Armed with a cash cheque just in case, signed by a reluctant Bob and with Dave in tow, Peter arrived at Tony Donarto’s within the appointed hour. Of course, Templestowe Tony’s was the ugliest mansion in a street filled with ugly mansions. The whole suburb was overflowing with parvenus. It was the destination of choice for nouveau riche Italian and Greek families who had outgrown their inner city cottages and their working class lives. They had replaced
the battered, cardboard suitcase with Fendi, their native tongue with English and they had realised their dreams. In Templestowe.

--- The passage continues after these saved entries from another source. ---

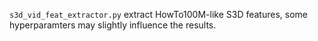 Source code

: ``s3d_vid_feat_extractor.py`` extract HowTo100M-like S3D features, some hyperparamters may slightly influence the results. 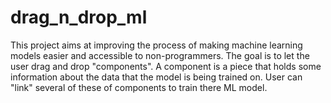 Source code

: # drag_n_drop_ml
This project aims at improving the process of making machine learning models easier and accessible to non-programmers. The goal is to let the user drag and drop "components". A component is a piece that holds some information about the data that the model is being trained on. User can "link" several of these of components to train there ML model. 
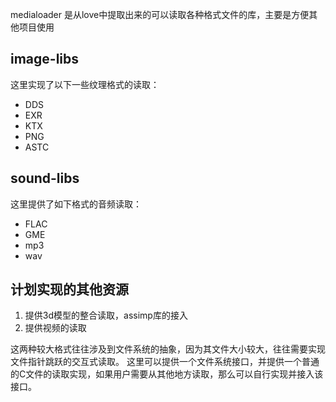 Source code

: medialoader 是从love中提取出来的可以读取各种格式文件的库，主要是方便其他项目使用

## image-libs

这里实现了以下一些纹理格式的读取：
- DDS
- EXR
- KTX
- PNG
- ASTC

## sound-libs

这里提供了如下格式的音频读取：
- FLAC
- GME
- mp3
- wav

## 计划实现的其他资源

1. 提供3d模型的整合读取，assimp库的接入
2. 提供视频的读取

这两种较大格式往往涉及到文件系统的抽象，因为其文件大小较大，往往需要实现文件指针跳跃的交互式读取。
这里可以提供一个文件系统接口，并提供一个普通的C文件的读取实现，如果用户需要从其他地方读取，那么可以自行实现并接入该接口。

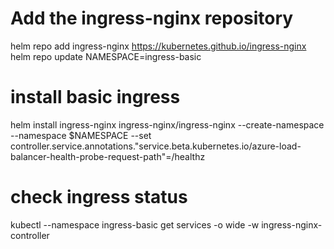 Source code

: # Add the ingress-nginx repository

helm repo add ingress-nginx https://kubernetes.github.io/ingress-nginx
helm repo update
NAMESPACE=ingress-basic

# install basic ingress
helm install ingress-nginx ingress-nginx/ingress-nginx --create-namespace --namespace $NAMESPACE --set controller.service.annotations."service\.beta\.kubernetes\.io/azure-load-balancer-health-probe-request-path"=/healthz

# check ingress status
kubectl --namespace ingress-basic get services -o wide -w ingress-nginx-controller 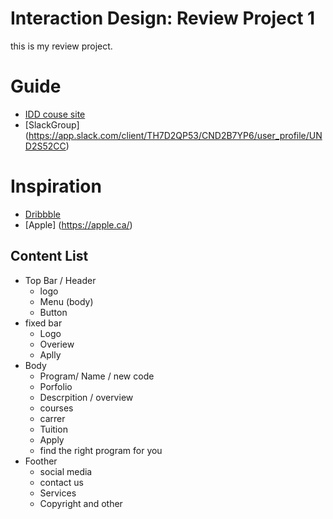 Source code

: # Interaction Design: Review Project 1

this is my review project.

# Guide

- [IDD couse site](https://www.notion.so/Review-Project-Interaction-Design-Website-8e081ae0dceb4aa08387fdb459a959d7)
- [SlackGroup] (https://app.slack.com/client/TH7D2QP53/CND2B7YP6/user_profile/UND2S52CC)

# Inspiration

- [Dribbble](https://dribbble.com/)
- [Apple] (https://apple.ca/)

## Content List
- Top Bar / Header
    - logo
    - Menu (body)
    - Button
- fixed bar
    - Logo
    - Overiew
    - Aplly
- Body
    - Program/ Name / new code
    - Porfolio
    - Descrpition / overview
    - courses
    - carrer 
    - Tuition
    - Apply
    - find the right program for you
- Foother
    - social media
    - contact us
    - Services
    - Copyright and other
     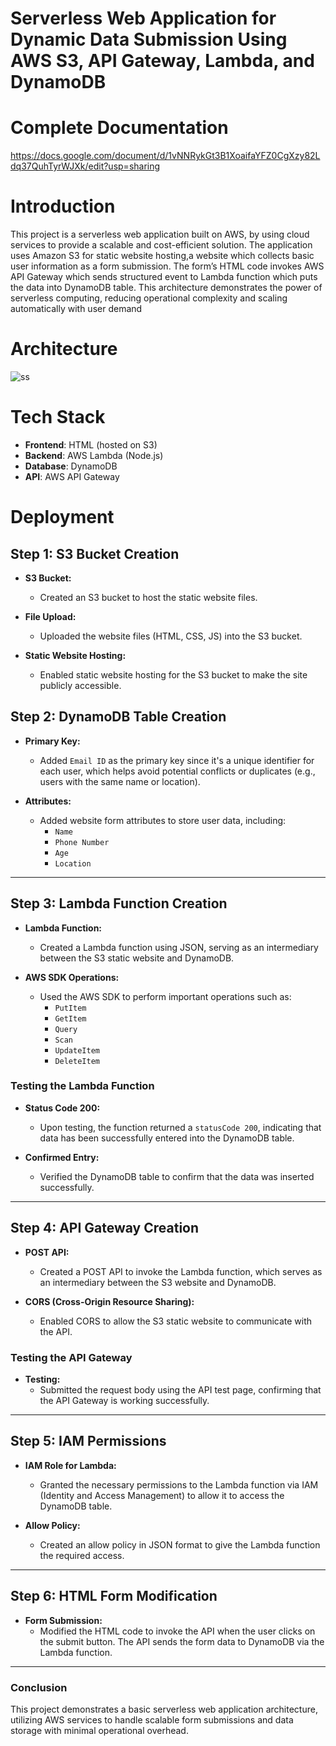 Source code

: # Serverless Web Application for Dynamic Data Submission Using AWS S3, API Gateway, Lambda, and DynamoDB
# Complete Documentation
https://docs.google.com/document/d/1vNNRykGt3B1XoaifaYFZ0CgXzy82Ldq37QuhTyrWJXk/edit?usp=sharing
# Introduction
This project is a serverless web application built on AWS, by using cloud services to provide a scalable and cost-efficient solution. The application uses Amazon S3 for static website hosting,a website which collects basic user information as a form submission. The form’s HTML code invokes AWS API Gateway which sends structured event to Lambda function which puts the data into DynamoDB table. This architecture demonstrates the power of serverless computing, reducing operational complexity and scaling automatically with user demand
# Architecture
![ss](https://github.com/user-attachments/assets/f66cf49d-8b18-479e-a9cc-d95ded1aa3fd)
# Tech Stack
- **Frontend**: HTML (hosted on S3)
- **Backend**: AWS Lambda (Node.js)
- **Database**: DynamoDB
- **API**: AWS API Gateway
# Deployment
## Step 1: S3 Bucket Creation

- **S3 Bucket:**
  - Created an S3 bucket to host the static website files.
  
- **File Upload:**
  - Uploaded the website files (HTML, CSS, JS) into the S3 bucket.
  
- **Static Website Hosting:**
  - Enabled static website hosting for the S3 bucket to make the site publicly accessible.
## Step 2: DynamoDB Table Creation

- **Primary Key:** 
  - Added `Email ID` as the primary key since it's a unique identifier for each user, which helps avoid potential conflicts or duplicates (e.g., users with the same name or location).
  
- **Attributes:** 
  - Added website form attributes to store user data, including:
    - `Name`
    - `Phone Number`
    - `Age`
    - `Location`

---

## Step 3: Lambda Function Creation

- **Lambda Function:**
  - Created a Lambda function using JSON, serving as an intermediary between the S3 static website and DynamoDB.
  
- **AWS SDK Operations:**
  - Used the AWS SDK to perform important operations such as:
    - `PutItem`
    - `GetItem`
    - `Query`
    - `Scan`
    - `UpdateItem`
    - `DeleteItem`

### Testing the Lambda Function

- **Status Code 200:**
  - Upon testing, the function returned a `statusCode 200`, indicating that data has been successfully entered into the DynamoDB table.
  
- **Confirmed Entry:**
  - Verified the DynamoDB table to confirm that the data was inserted successfully.

---

## Step 4: API Gateway Creation

- **POST API:**
  - Created a POST API to invoke the Lambda function, which serves as an intermediary between the S3 website and DynamoDB.
  
- **CORS (Cross-Origin Resource Sharing):**
  - Enabled CORS to allow the S3 static website to communicate with the API.

### Testing the API Gateway

- **Testing:** 
  - Submitted the request body using the API test page, confirming that the API Gateway is working successfully.

---

## Step 5: IAM Permissions

- **IAM Role for Lambda:**
  - Granted the necessary permissions to the Lambda function via IAM (Identity and Access Management) to allow it to access the DynamoDB table.
  
- **Allow Policy:**
  - Created an allow policy in JSON format to give the Lambda function the required access.

---

## Step 6: HTML Form Modification

- **Form Submission:**
  - Modified the HTML code to invoke the API when the user clicks on the submit button. The API sends the form data to DynamoDB via the Lambda function.

---

### Conclusion

This project demonstrates a basic serverless web application architecture, utilizing AWS services to handle scalable form submissions and data storage with minimal operational overhead.
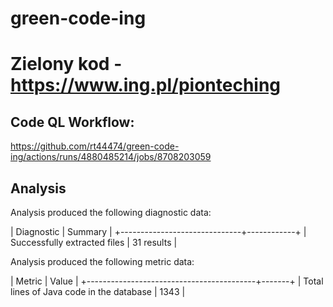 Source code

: # green-code-ing
# Zielony kod - https://www.ing.pl/pionteching

## Code QL Workflow:
https://github.com/rt44474/green-code-ing/actions/runs/4880485214/jobs/8708203059
## Analysis
Analysis produced the following diagnostic data:

|          Diagnostic          |  Summary   |
+------------------------------+------------+
| Successfully extracted files | 31 results |

Analysis produced the following metric data:

|                  Metric                  | Value |
+------------------------------------------+-------+
| Total lines of Java code in the database |  1343 |
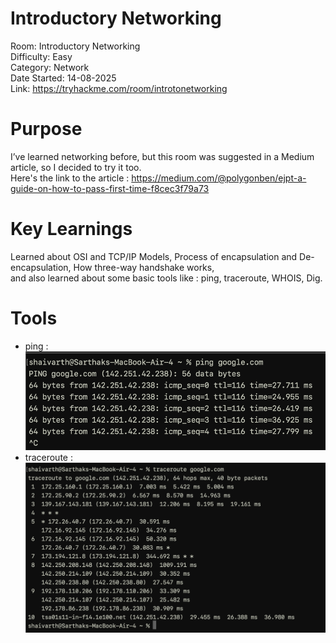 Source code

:# Introductory Networking
  Room: Introductory Networking<br>
  Difficulty: Easy<br>
  Category: Network<br>
  Date Started: 14-08-2025<br>
  Link: https://tryhackme.com/room/introtonetworking

# Purpose 
  I’ve learned networking before, but this room was suggested in a Medium article, so I decided to try it too.<br>
  Here's the link to the article : https://medium.com/@polygonben/ejpt-a-guide-on-how-to-pass-first-time-f8cec3f79a73<br>

# Key Learnings 
  Learned about OSI and TCP/IP Models, Process of encapsulation and De-encapsulation, How three-way handshake works,<br>
  and also learned about some basic tools like : ping, traceroute, WHOIS, Dig.<br>

# Tools 
  * ping : 
    ![Ping Test](./images/ping.png)
  * traceroute :
    ![traceroute](./images/traceroute.png)
                                                                        
  
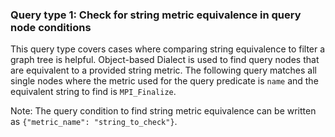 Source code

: ### Query type 1: Check for string metric equivalence in query node conditions


This query type covers cases where comparing string equivalence to filter a graph tree is helpful. Object-based Dialect is used to find query nodes that are equivalent to a provided string metric. The following query matches all single nodes where the metric used for the query predicate is `name` and the equivalent string to find is `MPI_Finalize`. 

Note: The query condition to find string metric equivalence can be written as `{"metric_name": "string_to_check"}`.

Each white mansion was doing its best to outdo the next in over-the-top extravagance and bad taste. Tony Donarto’s was by far the most ostentatious. It was a three-storey villa that looked like it could have been designed by Liberace. Peter and Dave stared at it open-mouthed for a moment as Peter pulled the Stag up in front of a wrought iron gate, pressed the intercom and announced himself. He looked at the stone wall surrounding the house. The bullets holes had been plastered over.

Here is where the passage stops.